ArménieLe Premier ministre arménien dénonce une tentative de putsch
ATS
25.2.2021 - 16:03
Le Premier ministre arménien Nikol Pachinian a pris jeudi la tête d'une importante manifestation de ses partisans pour dénoncer une «tentative de coup d'Etat» militaire. Il entend aussi réaffirmer son autorité, affaiblie depuis la défaite de l'Arménie dans le conflit du Nagorny Karabakh.
Plusieurs heures après que l'état-major a réclamé la démission du chef du gouvernement, aucun mouvement de troupes n'était visible dans les rues d'Erevan. Le ministère de la Défense a quant à lui jugé «inacceptable d'entraîner (l'armée) dans des processus politiques», désavouant ainsi le commandement.

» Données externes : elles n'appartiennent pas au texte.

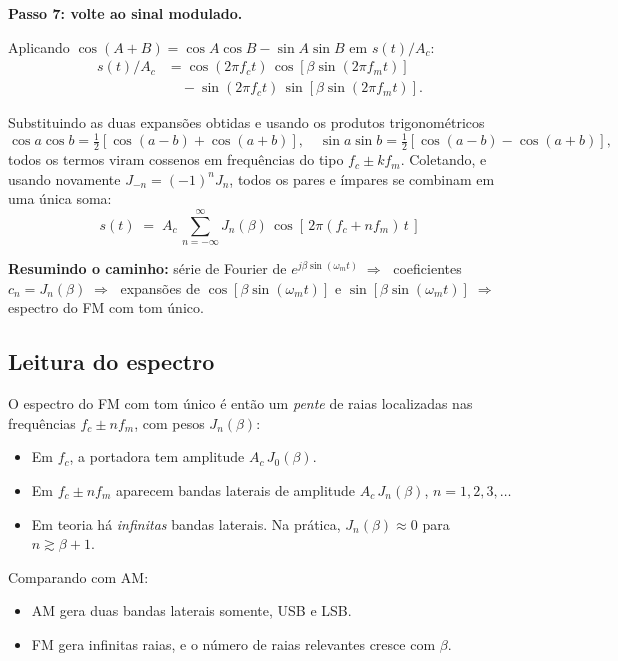 \documentclass[11pt,a4paper]{article}
\begin{document}
\begin{quadro}
\textbf{Passo 7: volte ao sinal modulado.}

Aplicando $\cos(A+B)=\cos A\cos B-\sin A\sin B$ em $s(t)/A_c$:
\begin{align*}
  s(t)/A_c
  &= \cos(2\pi f_c t)\,\cos[\beta\sin(2\pi f_m t)] \\
  &\quad - \sin(2\pi f_c t)\,\sin[\beta\sin(2\pi f_m t)].
\end{align*}

Substituindo as duas expansões obtidas e usando os produtos trigonométricos
\[
  \cos a\cos b = \tfrac{1}{2}[\cos(a-b)+\cos(a+b)],
  \quad
  \sin a\sin b = \tfrac{1}{2}[\cos(a-b)-\cos(a+b)],
\]
todos os termos viram cossenos em frequências do tipo $f_c \pm k f_m$. Coletando, e usando novamente $J_{-n}=(-1)^n J_n$, todos os pares e ímpares se combinam em uma única soma:
\[
  \boxed{\;s(t) \;=\; A_c\,\sum_{n=-\infty}^{\infty} J_n(\beta)\,\cos[\,2\pi(f_c + n f_m)\,t\,]\;}
\]

\textbf{Resumindo o caminho:} série de Fourier de $e^{j\beta\sin(\omega_m t)} \;\Rightarrow\;$ coeficientes $c_n = J_n(\beta) \;\Rightarrow\;$ expansões de $\cos[\beta\sin(\omega_m t)]$ e $\sin[\beta\sin(\omega_m t)] \;\Rightarrow\;$ espectro do FM com tom único.
\end{quadro}

\subsection{Leitura do espectro}

O espectro do FM com tom único é então um \emph{pente} de raias localizadas nas frequências $f_c \pm n f_m$, com pesos $J_n(\beta)$:
\begin{itemize}
  \item Em $f_c$, a portadora tem amplitude $A_c\,J_0(\beta)$.
  \item Em $f_c \pm n f_m$ aparecem bandas laterais de amplitude $A_c\,J_n(\beta)$, $n=1,2,3,\ldots$
  \item Em teoria há \emph{infinitas} bandas laterais. Na prática, $J_n(\beta)\approx 0$ para $n \gtrsim \beta+1$.
\end{itemize}

Comparando com AM:
\begin{itemize}
  \item AM gera duas bandas laterais somente, USB e LSB.
  \item FM gera infinitas raias, e o número de raias relevantes cresce com $\beta$.
\end{itemize}
\end{document}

Nikol Pachinian a aussi appelé les généraux à se plier aux ordres, s'adressant à quelque 20'000 de ses sympathisants rassemblés place de la République dans la capitale. «L'armée (...) doit obéir au peuple et aux autorités élues», a-t-il dit sous les hourras de la foule. «Ce sont mes ordres et personne ne peut y désobéir.»
«Commençons à nous parler»
S'adressant à ses détracteurs, M. Pachinian a appelé au dialogue. «Nous sommes fatigués de cette constante instabilité (...), commençons à nous parler», a-t-il dit, menaçant «d'arrestations» ceux qui iraient «au-delà de déclarations politiques».
A un kilomètre de là, entre 10'000 et 13'000 manifestants d'opposition appelaient au départ du chef du gouvernement, arrivé au pouvoir au printemps 2018 à l'issue d'une révolution. Ils ont prévu de camper sur la place de la Liberté jusqu'à ce qu'ils obtiennent satisfaction, selon des dirigeants de partis d'opposition qui veulent son départ depuis la défaite militaire face à l'Azerbaïdjan.
La Russie, allié traditionnel de l'ex-république soviétique, s'est dite «préoccupée» par la situation et a appelé «au calme». La Turquie, ennemi juré de l'Arménie, a dit pour sa part condamner «fermement» cette «tentative de putsch».
La puissante Eglise apostolique arménienne a appelé les forces politiques à des «négociations pour le bien de la patrie et du peuple».
Risque de «guerre civile»
M. Pachinian avait annoncé plus tôt une «tentative de coup d'Etat militaire» et pris la tête d'une marche de soutien en réponse à son état-major qui avait réclamé par communiqué son départ pour protester contre le limogeage mercredi d'un gradé.
Le pas décidé, mégaphone en main, le Premier ministre de 45 ans avait qualifié la situation de «tendue» mais «gérable» et limogé le chef d'état-major, Onik Gasparian. Le principal parti d'opposition, Arménie Prospère, a estimé que M. Pachinian avait une «dernière chance» de partir sans «mener le pays vers la guerre civile».
Mercredi, M. Pachinian avait limogé Tigran Khatchatrian, l'adjoint du chef d'état-major, déclenchant la colère du commandement militaire qui a en retour réclamé sa démission, accusant le Premier ministre «d'attaques destinées à discréditer les forces armées».
Tigran Khatchatrian s'était moqué dans la presse de déclarations de M. Pachinian mettant en cause la fiabilité d'un système d'armement russe, les lance-missiles Iskander, durant le conflit du Karabakh.
Humiliation nationale
Le Premier ministre arménien est depuis des semaines sous la pression de l'opposition et de manifestations récurrentes, à cause de la défaite militaire de l'Arménie lors du conflit de l'automne 2020.
Jusqu'ici, il avait le soutien de l'état-major. A la fin de la guerre, celui-ci et Nikol Pachinian avaient accepté les conditions d'un cessez-le-feu négocié par le président russe Vladimir Poutine et qui impliquaient d'importantes pertes de territoires sous contrôle arménien depuis les années 1990.
Si l'essentiel de la région séparatiste arménienne du Nagorny Karabakh a survécu, l'Arménie a perdu la ville symbolique de Choucha, ainsi qu'un glacis de territoires azerbaïdjanais entourant la région. Cette défaite a été vécue comme une humiliation nationale.
Depuis son indépendance à la chute de l'URSS en 1991, l'Arménie a connu une succession de crises et de révoltes, dont certaines furent meurtrières.